Potremo mai leggere tra tre anni una notizia del genere? Non ci scommetterei, ma non posso neppure escluderlo a priori. A distanza di sei anni dall´invasione statunitense, l´Iraq continua a preoccupare e avvincere. Osservare la politica irachena è come seguire i passi di un funambolo su una fune tesa attraverso un pericoloso baratro: a ogni passo sembra sempre sul punto di precipitare nell´abisso e invece, non si sa come, continua ad andare avanti oscillando. Niente è semplice allorché si cerca di trasformare un Paese bistrattato da trent´anni di crudele dittatura.

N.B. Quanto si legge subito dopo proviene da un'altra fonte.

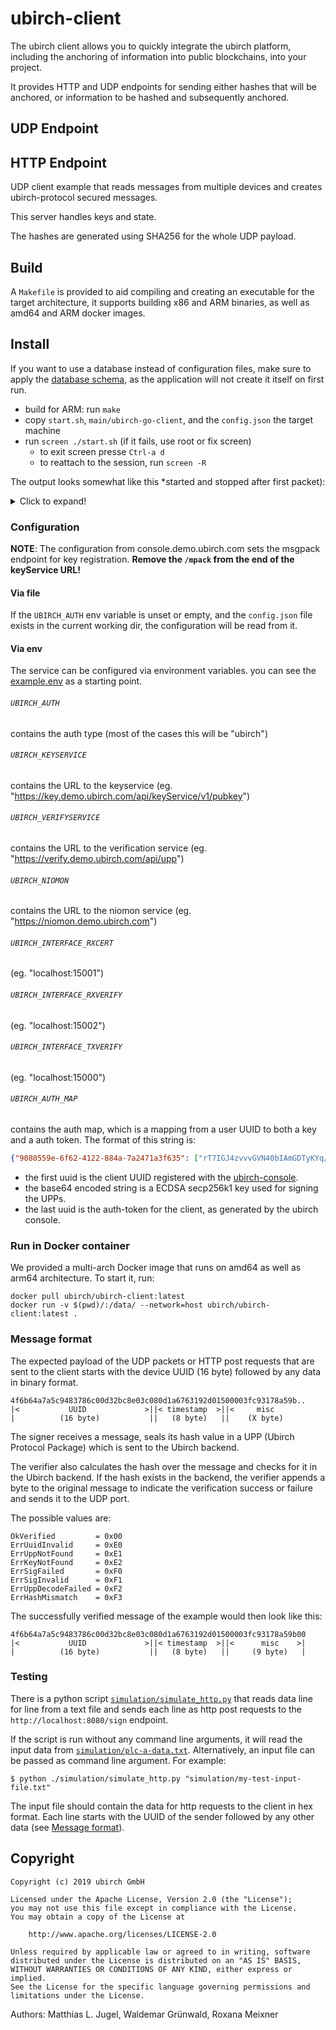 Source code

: # ubirch-client

The ubirch client allows you to quickly integrate the ubirch platform,
including the anchoring of information into public blockchains, into
your project.

It provides HTTP and UDP endpoints for sending either hashes that will be
anchored, or information to be hashed and subsequently anchored.

## UDP Endpoint


## HTTP Endpoint
UDP client example that reads messages from multiple devices
and creates ubirch-protocol secured messages.

This server handles keys and state.

The hashes are generated using SHA256 for the whole UDP payload.

## Build
A `Makefile` is provided to aid compiling and creating an executable for
the target architecture, it supports building x86 and ARM binaries, as well
as amd64 and ARM docker images.

## Install
If you want to use a database instead of configuration files, make sure
to apply the [database schema](main/schema.sql), as the application will
not create it itself on first run.



* build for ARM: run `make`
* copy `start.sh`, `main/ubirch-go-client`, and the `config.json` the target machine
* run `screen ./start.sh` (if it fails, use root or fix screen)
  - to exit screen presse `Ctrl-a d`
  - to reattach to the session, run `screen -R`

The output looks somewhat like this *started and stopped after first packet):
<details>
  <summary>Click to expand!</summary>
```
2019/10/04 10:29:03 configuration found
2019/10/04 10:29:03 loaded protocol context
2019/10/04 10:29:03 1 certificates, 1 signatures
2019/10/04 10:29:03 UDP server up and listening on :15001
2019/10/04 10:29:05 received 127.0.0.1:35919: 9a47022cff09478ba68a1b3686a2f6f1e30708190d1013b66d0100000000
2019/10/04 10:29:05 CERT [{"pubKeyInfo":{"algorithm":"ecdsa-p256v1","created":"2019-10-04T06:35:27.412Z","hwDeviceId":"9a47022c-ff09-478b-a68a-1b3686a2f6f1","pubKey":"o71ufIY0rP4GXQELZcXlm6t2s/LB29jzGfmheG3q8dJecxrGc/bqIODYcfROx6ofgunyarvG4lFiP+7p18qZ44==","pubKeyId":"o71ufIY0rP4GXQELZcXlm6t2s/LB29jzGfmheG3q8dJecxrGc/bqIODYcfROx6ofgunyarvG4lFiP+7p18qZ44==","validNotAfter":"2020-10-03T06:35:27.412Z","validNotBefore":"2019-10-04T06:35:27.412Z"},"signature":"WQ/xDF7LVU/CVFzqGwopleefBe5xMLFrnkyEUzE08s0pxZgbtudReaWw70FSPvf2f83kgMvd5gfLNBd1V3AG2g=="}]
2019/10/04 10:29:05 9a47022c-ff09-478b-a68a-1b3686a2f6f1: registered key: (524) {"pubKeyInfo":{"algorithm":"ecdsa-p256v1","created":"2019-10-04T06:35:27.412Z","hwDeviceId":"9a47078c-ff09-478b-a68a-1b3686a2f6f1","pubKey":"o71ufIY0rP4GXQELZcXlm6t2s/LB29jzGfmheG3q8dJecxrGc/bqIODYcfROx6ofgunyarvG4lFiP+7p18qZqg==","pubKeyId":"o71ufIY0rP4GXQELZcXlm6t2s/LB29jzGfmheG3q8dJecxrGc/bqIODYcfROx6ofgunyarvG4lFiP+7p18qZqg==","validNotAfter":"2020-10-03T06:35:27.412Z","validNotBefore":"2019-10-04T06:35:27.412Z"},"signature":"WQ/xDF7LVU/CVFzqGwopleefBe5xMLFrnkyEUzE08s0pxZgbtudReaWw70FSPvf2f83kgMvd5gfLNBd1V3AGng=="}
2019/10/04 10:29:05 9a47022c-ff09-478b-a68a-1b3686a2f6f1: hash RqIUM3vdS85IVfLYah/x0ebgssk648thMG+IVG0I6FQ= (46a214337bdd4bce4855f2d86a1ff1d1e6e0b2c93ae3cb61306f88546d08e854)
2019/10/04 10:29:05 9a47022c-ff09-478b-a68a-1b3686a2f6f1: UPP 9623c4109a47078cff09478ba68a1b3686a2f6f1c440ce2e42103c7fa58b477ea411c1abdbb90b80505496380f650f94a4c4cd4e0dd198a65e8f5d9fafb37fa16ae0355570e302e331bd74df7085f55c7eafcc4523f800c42046a214337bdd4bce4855f2d86a1ff1d1e6e0b2c93ae3cb61306f88546d08e854c440281dda50dc9b257c3ab4084c02ca28ba5596058fcef8dbe4e7c8f08f7eaafc298ec51cb9c99279af538b337893a3095149cfc47a098c4ca173dd23d96917ec75
2019/10/04 10:29:05 self verification: <nil>: (error: msgpack decode error [pos 0]: cannot decode into value of kind: struct, type: ubirch.chained, ubirch.chained{Version:0x0, Uuid:uuid.UUID{0x0, 0x0, 0x0, 0x0, 0x0, 0x0, 0x0, 0x0, 0x0, 0x0, 0x0, 0x0, 0x0, 0x0, 0x0, 0x0}, PrevSignature:[]uint8(nil), Hint:0x0, Payload:[]uint8(nil), Signature:[]uint8(nil)})
2019/10/04 10:29:06 9a47078c-ff09-478b-a68a-1b3686a2f6f1: "\x96#\xc4\x10\x9d<x\xff\"\xf3DA\xa5х\xc66Ԇ\xff\xc4@\xce.B\x10<\u007f\xa5\x8bG~\xa4\x11\xc1\xab۹\v\x80PT\x968\x0fe\x0f\x94\xa4\xc4\xcdN\rј\xa6^\x8f]\x9f\xaf\xb3\u007f\xa1j\xe05Up\xe3\x02\xe31\xbdt\xdfp\x85\xf5\\~\xaf\xccE#\xf8\x00\x81\xa7message\xbfyour request has been submitted\xc4@\x96\xf0\x88\x8d\x8do;\xaf\xa2\x9b%\xd1{\x9b\t*+H\x86\xbea\x81\vS2S>\a\x14|q\xedUMG\x8f\xd5\xcaRx\xcb{\xf7\xe2\xec\x14\xd2T\x99b\x89A\x92\xc2\xe0\xbd̗\\$J\xf0\a\x04"
2019/10/04 10:29:09 interrupt
2019/10/04 10:29:09 finishing handler
2019/10/04 10:29:09 saved protocol context
```
</details>

### Configuration
**NOTE**: The configuration from console.demo.ubirch.com sets the msgpack endpoint for 
  key registration. **Remove the `/mpack` from the end of the keyService URL!**

#### Via file
If the `UBIRCH_AUTH` env variable is unset or empty, and the `config.json`
file exists in the current working dir, the configuration will be read from
it.

#### Via env
The service can be configured via environment variables.
you can see the [example.env](main/example.env) as a starting point.

###### `UBIRCH_AUTH`
contains the auth type (most of the cases this will be "ubirch") 
###### `UBIRCH_KEYSERVICE`
contains the URL to the keyservice (eg. "https://key.demo.ubirch.com/api/keyService/v1/pubkey")
###### `UBIRCH_VERIFYSERVICE`
contains the URL to the verification service (eg. "https://verify.demo.ubirch.com/api/upp")
###### `UBIRCH_NIOMON`
contains the URL to the niomon service (eg. "https://niomon.demo.ubirch.com") 
###### `UBIRCH_INTERFACE_RXCERT`
(eg. "localhost:15001")
###### `UBIRCH_INTERFACE_RXVERIFY`
(eg. "localhost:15002")
###### `UBIRCH_INTERFACE_TXVERIFY`
(eg. "localhost:15000")
###### `UBIRCH_AUTH_MAP`
contains the auth map, which is a mapping from a user UUID to both a key and a auth token.
The format of this string is:

```json
{"9080559e-6f62-4122-884a-7a2471a3f635": ["rT7IGJ4zvvvGVN40bIAmGDTyKYq/8gCXqs+vBf3rTLc=", "0f4b2a18-c18d-4bf1-b723-729793521726"]}
```

* the first uuid is the client UUID registered with the [ubirch-console](https://console.demo.ubirch.com/).
* the base64 encoded string is a ECDSA secp256k1 key used for signing the UPPs.
* the last uuid is the auth-token for the client, as generated by the ubirch console.

### Run in Docker container
We provided a multi-arch Docker image that runs on amd64 as well as arm64 architecture. To start it, run:
```
docker pull ubirch/ubirch-client:latest
docker run -v $(pwd)/:/data/ --network=host ubirch/ubirch-client:latest .
```

### Message format
The expected payload of the UDP packets or HTTP post requests that are sent to the client starts with the device UUID (16 byte)
followed by any data in binary format.

```
4f6b64a7a5c9483786c00d32bc8e03c080d1a6763192d01500003fc93178a59b..
|<           UUID             >||< timestamp  >||<     misc     
|          (16 byte)           ||   (8 byte)   ||    (X byte)   
```

The signer receives a message, seals its hash value in a UPP (Ubirch Protocol Package) which is sent to the Ubirch backend.

The verifier also calculates the hash over the message and checks for it in the Ubirch backend. If the hash exists in the backend,
the verifier appends a byte to the original message to indicate the verification success or failure and sends it to the UDP port.

The possible values are:

	OkVerified         = 0x00
	ErrUuidInvalid     = 0xE0
	ErrUppNotFound     = 0xE1
	ErrKeyNotFound     = 0xE2
	ErrSigFailed       = 0xF0
	ErrSigInvalid      = 0xF1
	ErrUppDecodeFailed = 0xF2
	ErrHashMismatch    = 0xF3
	
The successfully verified message of the example would then look like this:
```
4f6b64a7a5c9483786c00d32bc8e03c080d1a6763192d01500003fc93178a59b00
|<           UUID             >||< timestamp  >||<      misc    >|
|          (16 byte)           ||   (8 byte)   ||     (9 byte)   |
```

### Testing
There is a python script [`simulation/simulate_http.py`](simulation/simulate_http.py)
that reads data line for line from a text file and sends each line as http
post requests to the `http://localhost:8080/sign` endpoint. 

If the script is run without any command line arguments, it will read the
input data from [`simulation/plc-a-data.txt`](simulation/plc-a-data.txt). 
Alternatively, an input file can be passed as command line argument. For example:

    $ python ./simulation/simulate_http.py "simulation/my-test-input-file.txt"
    
The input file should contain the data for http requests to the client in
hex format. Each line starts with the UUID of the sender followed by any
other data (see [Message format](#message-format)).

## Copyright

```
Copyright (c) 2019 ubirch GmbH

Licensed under the Apache License, Version 2.0 (the "License");
you may not use this file except in compliance with the License.
You may obtain a copy of the License at

    http://www.apache.org/licenses/LICENSE-2.0

Unless required by applicable law or agreed to in writing, software
distributed under the License is distributed on an "AS IS" BASIS,
WITHOUT WARRANTIES OR CONDITIONS OF ANY KIND, either express or implied.
See the License for the specific language governing permissions and
limitations under the License.
```

Authors: Matthias L. Jugel, Waldemar Grünwald, Roxana Meixner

Il prossimo passo avanti è particolarmente rilevante, il che spiega per quale motivo non possiamo permettere che l´Afghanistan distolga dall´Iraq l´attenzione dei diplomatici statunitensi. Ricordate? «Trasformate l´Iraq e l´influenza del cambiamento si avvertirà in tutto il mondo arabo-musulmano. Cambiate l´Afghanistan e avrete cambiato soltanto l´Afghanistan». In particolare, il team di Obama dovrà garantire che i politici iracheni usi al battibecco non rimandino le elezioni fissate al gennaio prossimo, né le indicano con il sistema "a liste chiuse" dominate dai leader di partito, come nel 2005. Se riusciremo ad assicurare questo standard, il prossimo risultato di successo sarà la comparsa in queste elezioni di partiti iracheni pronti a candidarsi sulla base di coalizioni non settarie, nelle quali sunniti, sciiti e curdi possano presentarsi insieme. L´Iraq è un microcosmo dell´intero Medio Oriente e se le varie fazioni riusciranno a trovare un modo per governarsi senza un dittatore dal pugno di ferro, in tutto il Medio Oriente sarà possibile la democrazia.

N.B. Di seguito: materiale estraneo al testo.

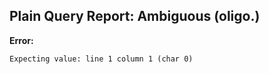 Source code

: ## Plain Query Report: Ambiguous (oligo.)

**Error:**
```
Expecting value: line 1 column 1 (char 0)
```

A essere avvincente è il fatto che il primo ministro iracheno, Nuri Kamal al-Maliki, affermatosi nel partito sciita Dawa, abbia deciso questa volta di candidarsi insieme a quella che egli chiama la "Coalizione della legalità", un´alleanza nazionalista pan-irachena formata da una quarantina di partiti politici, che annovera nelle sue fila anche i leader tribali sunniti e altre minoranze. La settimana scorsa Maliki è passato da Washington, dove ho avuto l´opportunità di intervistarlo. «L´Iraq non può essere governato da un solo colore, una sola religione o una sola etnia» mi ha spiegato. «Abbiamo visto fino a che punto la divisione in fazioni religiose o gruppi etnici mettesse in pericolo la nostra unità nazionale. Pertanto credo che dovremmo unire tutte queste componenti diverse e rifondare l´Iraq come un Paese che abbia i propri presupposti nella legalità, nell´eguaglianza e nel senso di appartenenza».

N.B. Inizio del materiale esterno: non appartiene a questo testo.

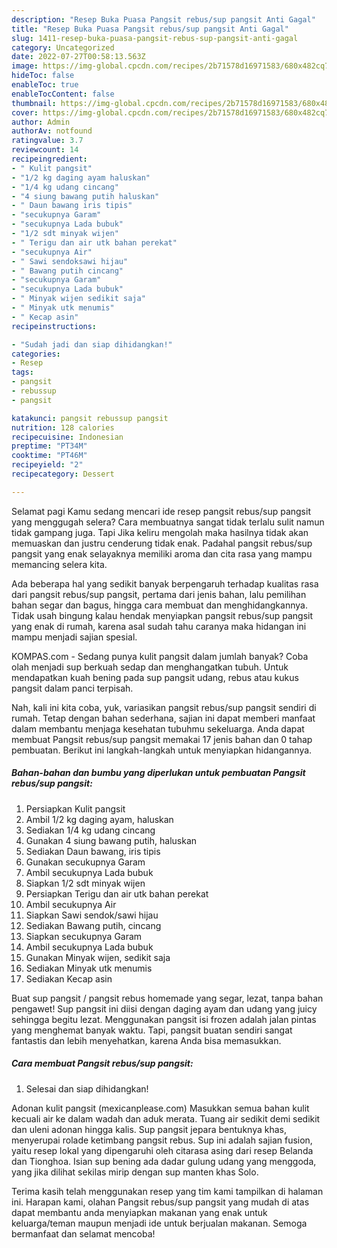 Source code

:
 ```yaml
---
description: "Resep Buka Puasa Pangsit rebus/sup pangsit Anti Gagal"
title: "Resep Buka Puasa Pangsit rebus/sup pangsit Anti Gagal"
slug: 1411-resep-buka-puasa-pangsit-rebus-sup-pangsit-anti-gagal
category: Uncategorized
date: 2022-07-27T00:58:13.563Z
image: https://img-global.cpcdn.com/recipes/2b71578d16971583/680x482cq70/pangsit-rebussup-pangsit-foto-resep-utama.jpg
hideToc: false
enableToc: true
enableTocContent: false
thumbnail: https://img-global.cpcdn.com/recipes/2b71578d16971583/680x482cq70/pangsit-rebussup-pangsit-foto-resep-utama.jpg
cover: https://img-global.cpcdn.com/recipes/2b71578d16971583/680x482cq70/pangsit-rebussup-pangsit-foto-resep-utama.jpg
author: Admin
authorAv: notfound
ratingvalue: 3.7
reviewcount: 14
recipeingredient:
- " Kulit pangsit"
- "1/2 kg daging ayam haluskan"
- "1/4 kg udang cincang"
- "4 siung bawang putih haluskan"
- " Daun bawang iris tipis"
- "secukupnya Garam"
- "secukupnya Lada bubuk"
- "1/2 sdt minyak wijen"
- " Terigu dan air utk bahan perekat"
- "secukupnya Air"
- " Sawi sendoksawi hijau"
- " Bawang putih cincang"
- "secukupnya Garam"
- "secukupnya Lada bubuk"
- " Minyak wijen sedikit saja"
- " Minyak utk menumis"
- " Kecap asin"
recipeinstructions:

- "Sudah jadi dan siap dihidangkan!"
categories:
- Resep
tags:
- pangsit
- rebussup
- pangsit

katakunci: pangsit rebussup pangsit 
nutrition: 128 calories
recipecuisine: Indonesian
preptime: "PT34M"
cooktime: "PT46M"
recipeyield: "2"
recipecategory: Dessert

---
```



Selamat pagi Kamu sedang mencari ide resep pangsit rebus/sup pangsit yang menggugah selera? Cara membuatnya sangat tidak terlalu sulit namun tidak gampang juga. Tapi Jika keliru mengolah maka hasilnya tidak akan memuaskan dan justru cenderung tidak enak. Padahal pangsit rebus/sup pangsit yang enak selayaknya memiliki aroma dan cita rasa yang mampu memancing selera kita.


Ada beberapa hal yang sedikit banyak berpengaruh terhadap kualitas rasa dari pangsit rebus/sup pangsit, pertama dari jenis bahan, lalu pemilihan bahan segar dan bagus, hingga cara membuat dan menghidangkannya. Tidak usah bingung kalau hendak menyiapkan pangsit rebus/sup pangsit yang enak di rumah, karena asal sudah tahu caranya maka hidangan ini mampu menjadi sajian spesial.

KOMPAS.com - Sedang punya kulit pangsit dalam jumlah banyak? Coba olah menjadi sup berkuah sedap dan menghangatkan tubuh. Untuk mendapatkan kuah bening pada sup pangsit udang, rebus atau kukus pangsit dalam panci terpisah.


Nah, kali ini kita coba, yuk, variasikan pangsit rebus/sup pangsit sendiri di rumah. Tetap dengan bahan sederhana, sajian ini dapat memberi manfaat dalam membantu menjaga kesehatan tubuhmu sekeluarga. Anda dapat membuat Pangsit rebus/sup pangsit memakai 17 jenis bahan dan 0 tahap pembuatan. Berikut ini langkah-langkah untuk menyiapkan hidangannya.

<!--inarticleads1-->

##### Bahan-bahan dan bumbu yang diperlukan untuk pembuatan Pangsit rebus/sup pangsit:

1. Persiapkan  Kulit pangsit
1. Ambil 1/2 kg daging ayam, haluskan
1. Sediakan 1/4 kg udang cincang
1. Gunakan 4 siung bawang putih, haluskan
1. Sediakan  Daun bawang, iris tipis
1. Gunakan secukupnya Garam
1. Ambil secukupnya Lada bubuk
1. Siapkan 1/2 sdt minyak wijen
1. Persiapkan  Terigu dan air utk bahan perekat
1. Ambil secukupnya Air
1. Siapkan  Sawi sendok/sawi hijau
1. Sediakan  Bawang putih, cincang
1. Siapkan secukupnya Garam
1. Ambil secukupnya Lada bubuk
1. Gunakan  Minyak wijen, sedikit saja
1. Sediakan  Minyak utk menumis
1. Sediakan  Kecap asin


Buat sup pangsit / pangsit rebus homemade yang segar, lezat, tanpa bahan pengawet! Sup pangsit ini diisi dengan daging ayam dan udang yang juicy sehingga begitu lezat. Menggunakan pangsit isi frozen adalah jalan pintas yang menghemat banyak waktu. Tapi, pangsit buatan sendiri sangat fantastis dan lebih menyehatkan, karena Anda bisa memasukkan. 

<!--inarticleads2-->

##### Cara membuat Pangsit rebus/sup pangsit:


1. Selesai dan siap dihidangkan!

Adonan kulit pangsit (mexicanplease.com) Masukkan semua bahan kulit kecuali air ke dalam wadah dan aduk merata. Tuang air sedikit demi sedikit dan uleni adonan hingga kalis. Sup pangsit jepara bentuknya khas, menyerupai rolade ketimbang pangsit rebus. Sup ini adalah sajian fusion, yaitu resep lokal yang dipengaruhi oleh citarasa asing dari resep Belanda dan Tionghoa. Isian sup bening ada dadar gulung udang yang menggoda, yang jika dilihat sekilas mirip dengan sup manten khas Solo. 

Terima kasih telah menggunakan resep yang tim kami tampilkan di halaman ini. Harapan kami, olahan Pangsit rebus/sup pangsit yang mudah di atas dapat membantu anda menyiapkan makanan yang enak untuk keluarga/teman maupun menjadi ide untuk berjualan makanan. Semoga bermanfaat dan selamat mencoba!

Se queste elezioni avranno successo, si svolgeranno con i soldati americani ancora sul territorio. Premio e dimostrazione ancora più apprezzabili saranno i quattro anni da ora in avanti, se in Iraq potranno svolgersi tranquillamente elezioni nelle quali coalizioni multietniche basate su idee diverse di governance – e non di settarismo – gareggeranno tra loro per il potere, e se il comando passerà da un governo all´altro senza che l´esercito statunitense debba intervenire. Si tratterebbe in tal caso della prima volta nella storia araba moderna in cui vere coalizioni multisettarie si candidano in modo concorrenziale al potere, cedendolo senza alcuna ingerenza straniera. Un evento del genere scuoterebbe l´intera regione.
Sì, cerchiamo pure di risolvere il problema in Afghanistan, ma non dimentichiamo che in Iraq è in corso qualcosa di estremamente importante – complesso e sperimentale a uno stesso tempo – e che noi e i nostri alleati dobbiamo ancora contribuire a realizzarlo compiutamente.